High Court directs government to correct CPF within 3 months

SHILLONG, NOV 1: The Meghalaya High Court today directed the state government to correct the Contributory Provident Fund with retrospective effect within 3 months failing which it will have to pay pension to deficit college teachers in the state.

In its judgment passed here on Thursday, the division bench comprises of the chief justice Mohammad Yaqoob Mir and Justice SR Sen said, “In case the government fails to correct the Contributory Provident Fund and other directions, they will have to pay pension to government deficit/adhoc/aided college teachers and staff as per pension rule applicable to government college teachers and staff.”
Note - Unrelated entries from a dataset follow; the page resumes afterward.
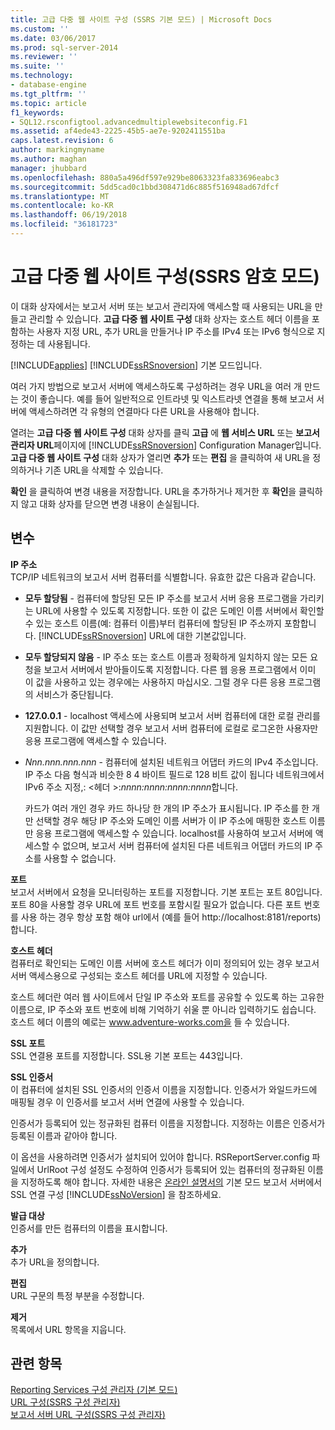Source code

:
 ```yaml
---
title: 고급 다중 웹 사이트 구성 (SSRS 기본 모드) | Microsoft Docs
ms.custom: ''
ms.date: 03/06/2017
ms.prod: sql-server-2014
ms.reviewer: ''
ms.suite: ''
ms.technology:
- database-engine
ms.tgt_pltfrm: ''
ms.topic: article
f1_keywords:
- SQL12.rsconfigtool.advancedmultiplewebsiteconfig.F1
ms.assetid: af4ede43-2225-45b5-ae7e-9202411551ba
caps.latest.revision: 6
author: markingmyname
ms.author: maghan
manager: jhubbard
ms.openlocfilehash: 880a5a496df597e929be8063323fa833696eabc3
ms.sourcegitcommit: 5dd5cad0c1bbd308471d6c885f516948ad67dfcf
ms.translationtype: MT
ms.contentlocale: ko-KR
ms.lasthandoff: 06/19/2018
ms.locfileid: "36181723"
---
```

# <a name="advanced-multiple-web-site-configuration-ssrs-native-mode"></a>고급 다중 웹 사이트 구성(SSRS 암호 모드)
  이 대화 상자에서는 보고서 서버 또는 보고서 관리자에 액세스할 때 사용되는 URL을 만들고 관리할 수 있습니다. **고급 다중 웹 사이트 구성** 대화 상자는 호스트 헤더 이름을 포함하는 사용자 지정 URL, 추가 URL을 만들거나 IP 주소를 IPv4 또는 IPv6 형식으로 지정하는 데 사용됩니다.  
  
 [!INCLUDE[applies](../../includes/applies-md.md)] [!INCLUDE[ssRSnoversion](../../includes/ssrsnoversion-md.md)] 기본 모드입니다.  
  
 여러 가지 방법으로 보고서 서버에 액세스하도록 구성하려는 경우 URL을 여러 개 만드는 것이 좋습니다. 예를 들어 일반적으로 인트라넷 및 익스트라넷 연결을 통해 보고서 서버에 액세스하려면 각 유형의 연결마다 다른 URL을 사용해야 합니다.  
  
 열려는 **고급 다중 웹 사이트 구성** 대화 상자를 클릭 **고급** 에 **웹 서비스 URL** 또는 **보고서 관리자 URL**페이지에 [!INCLUDE[ssRSnoversion](../../includes/ssrsnoversion-md.md)] Configuration Manager입니다. **고급 다중 웹 사이트 구성** 대화 상자가 열리면 **추가** 또는 **편집** 을 클릭하여 새 URL을 정의하거나 기존 URL을 삭제할 수 있습니다.  
  
 **확인** 을 클릭하여 변경 내용을 저장합니다. URL을 추가하거나 제거한 후 **확인**을 클릭하지 않고 대화 상자를 닫으면 변경 내용이 손실됩니다.  
  
## <a name="options"></a>변수  
 **IP 주소**  
 TCP/IP 네트워크의 보고서 서버 컴퓨터를 식별합니다. 유효한 값은 다음과 같습니다.  
  
-   **모두 할당됨** - 컴퓨터에 할당된 모든 IP 주소를 보고서 서버 응용 프로그램을 가리키는 URL에 사용할 수 있도록 지정합니다. 또한 이 값은 도메인 이름 서버에서 확인할 수 있는 호스트 이름(예: 컴퓨터 이름)부터 컴퓨터에 할당된 IP 주소까지 포함합니다. [!INCLUDE[ssRSnoversion](../../includes/ssrsnoversion-md.md)] URL에 대한 기본값입니다.  
  
-   **모두 할당되지 않음** - IP 주소 또는 호스트 이름과 정확하게 일치하지 않는 모든 요청을 보고서 서버에서 받아들이도록 지정합니다. 다른 웹 응용 프로그램에서 이미 이 값을 사용하고 있는 경우에는 사용하지 마십시오. 그럴 경우 다른 응용 프로그램의 서비스가 중단됩니다.  
  
-   **127.0.0.1** - localhost 액세스에 사용되며 보고서 서버 컴퓨터에 대한 로컬 관리를 지원합니다. 이 값만 선택할 경우 보고서 서버 컴퓨터에 로컬로 로그온한 사용자만 응용 프로그램에 액세스할 수 있습니다.  
  
-   *Nnn.nnn.nnn.nnn* - 컴퓨터에 설치된 네트워크 어댑터 카드의 IPv4 주소입니다. IP 주소 다음 형식과 비슷한 8 4 바이트 필드로 128 비트 값이 됩니다 네트워크에서 IPv6 주소 지정,: \<헤더 >:*nnnn:nnnn:nnnn:nnnn*합니다.  
  
     카드가 여러 개인 경우 카드 하나당 한 개의 IP 주소가 표시됩니다. IP 주소를 한 개만 선택할 경우 해당 IP 주소와 도메인 이름 서버가 이 IP 주소에 매핑한 호스트 이름만 응용 프로그램에 액세스할 수 있습니다. localhost를 사용하여 보고서 서버에 액세스할 수 없으며, 보고서 서버 컴퓨터에 설치된 다른 네트워크 어댑터 카드의 IP 주소를 사용할 수 없습니다.  
  
 **포트**  
 보고서 서버에서 요청을 모니터링하는 포트를 지정합니다. 기본 포트는 포트 80입니다. 포트 80을 사용할 경우 URL에 포트 번호를 포함시킬 필요가 없습니다. 다른 포트 번호를 사용 하는 경우 항상 포함 해야 url에서 (예를 들어 http://localhost:8181/reports)합니다.  
  
 **호스트 헤더**  
 컴퓨터로 확인되는 도메인 이름 서버에 호스트 헤더가 이미 정의되어 있는 경우 보고서 서버 액세스용으로 구성되는 호스트 헤더를 URL에 지정할 수 있습니다.  
  
 호스트 헤더란 여러 웹 사이트에서 단일 IP 주소와 포트를 공유할 수 있도록 하는 고유한 이름으로, IP 주소와 포트 번호에 비해 기억하기 쉬울 뿐 아니라 입력하기도 쉽습니다. 호스트 헤더 이름의 예로는 www.adventure-works.com을 들 수 있습니다.  
  
 **SSL 포트**  
 SSL 연결용 포트를 지정합니다. SSL용 기본 포트는 443입니다.  
  
 **SSL 인증서**  
 이 컴퓨터에 설치된 SSL 인증서의 인증서 이름을 지정합니다. 인증서가 와일드카드에 매핑될 경우 이 인증서를 보고서 서버 연결에 사용할 수 있습니다.  
  
 인증서가 등록되어 있는 정규화된 컴퓨터 이름을 지정합니다. 지정하는 이름은 인증서가 등록된 이름과 같아야 합니다.  
  
 이 옵션을 사용하려면 인증서가 설치되어 있어야 합니다. RSReportServer.config 파일에서 UrlRoot 구성 설정도 수정하여 인증서가 등록되어 있는 컴퓨터의 정규화된 이름을 지정하도록 해야 합니다. 자세한 내용은 [온라인 설명서의](../../reporting-services/security/configure-ssl-connections-on-a-native-mode-report-server.md) 기본 모드 보고서 서버에서 SSL 연결 구성 [!INCLUDE[ssNoVersion](../../includes/ssnoversion-md.md)] 을 참조하세요.  
  
 **발급 대상**  
 인증서를 만든 컴퓨터의 이름을 표시합니다.  
  
 **추가**  
 추가 URL을 정의합니다.  
  
 **편집**  
 URL 구문의 특정 부분을 수정합니다.  
  
 **제거**  
 목록에서 URL 항목을 지웁니다.  
  
## <a name="see-also"></a>관련 항목  
 [Reporting Services 구성 관리자 &#40;기본 모드&#41;](../../../2014/sql-server/install/reporting-services-configuration-manager-native-mode.md)   
 [URL 구성&#40;SSRS 구성 관리자&#41;](../../reporting-services/install-windows/configure-a-url-ssrs-configuration-manager.md)   
 [보고서 서버 URL 구성&#40;SSRS 구성 관리자&#41;](../../reporting-services/install-windows/configure-report-server-urls-ssrs-configuration-manager.md)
The bench, which also disposing of the writ petitions filed by the Meghalaya College Teachers Association (MTCA), has also asked the state government to comply with the various directions in letter and spirit within three months.

The government has been directed to correct the Contributory Provident Fund immediately with retrospective effect as per the Contributory Provident Fund Rules (India), 1962 and the Assam Deficit College Employees (Pension) Rules, 1998.

According to the bench, teachers who joined service on or after 01-04-2010 can be given the benefits of the New Defined Contributory Pension Scheme with effect from 01-04-2010 instead of 01-04-2018.

It also maintained that the benefits of the Assam Non-Government (Deficit) College Central Pension and Provident Fund Act, 1997 and the Assam Deficit College Employees (Pension) Rules, 1998 be given to teachers who retired/joined prior to 01-04-2010 as well as those who are still serving and also those who retire after 2010 till 2018 and in future, with retrospective effect.

Directing the government to frame rules for all pensioner benefits including family pension for retired teachers and those who have expired as per the above mentioned Assam Acts & Rules, the bench also asked the government to also take immediate care to clear the monthly salary of the teachers who are not getting their salary for months together.

The government was also asked to make rules that none of the teachers should lose even a single paise of the benefits and that should be applicable to all teachers those who have joined/retired from the time of statehood.

It should also pay the contribution which they are supposed to pay from the time of inception of statehood to the teachers serving, retired or expired.

The government is also further directed to ensure that during and after service, all the teachers should live a decent and comfortable life with their kith and kin and no teacher or their family should suffer financial constraint which leads to starvation or non-availability of treatment.

Government should adhere strictly in letter and spirit the principle of Doctrine of Equality, Article 14, 16 and 39(d) of the Directive Principles of State Policy of the Constitution of India i.e., equal pay for equal work.

“We further make it clear that government should not take the plea of financial constraint to follow the directions above. The management of fund is totally upon the respondents- government for which teacher class should not suffer,” the bench stated in its judgment.

Stating that there should be no tax deducted on the contribution made by the teachers, the bench also directed the government to issue instructions to all colleges in that regard and if any tax is deducted at the time of contribution of the Provident Fund, that is to be refunded to the teachers immediately.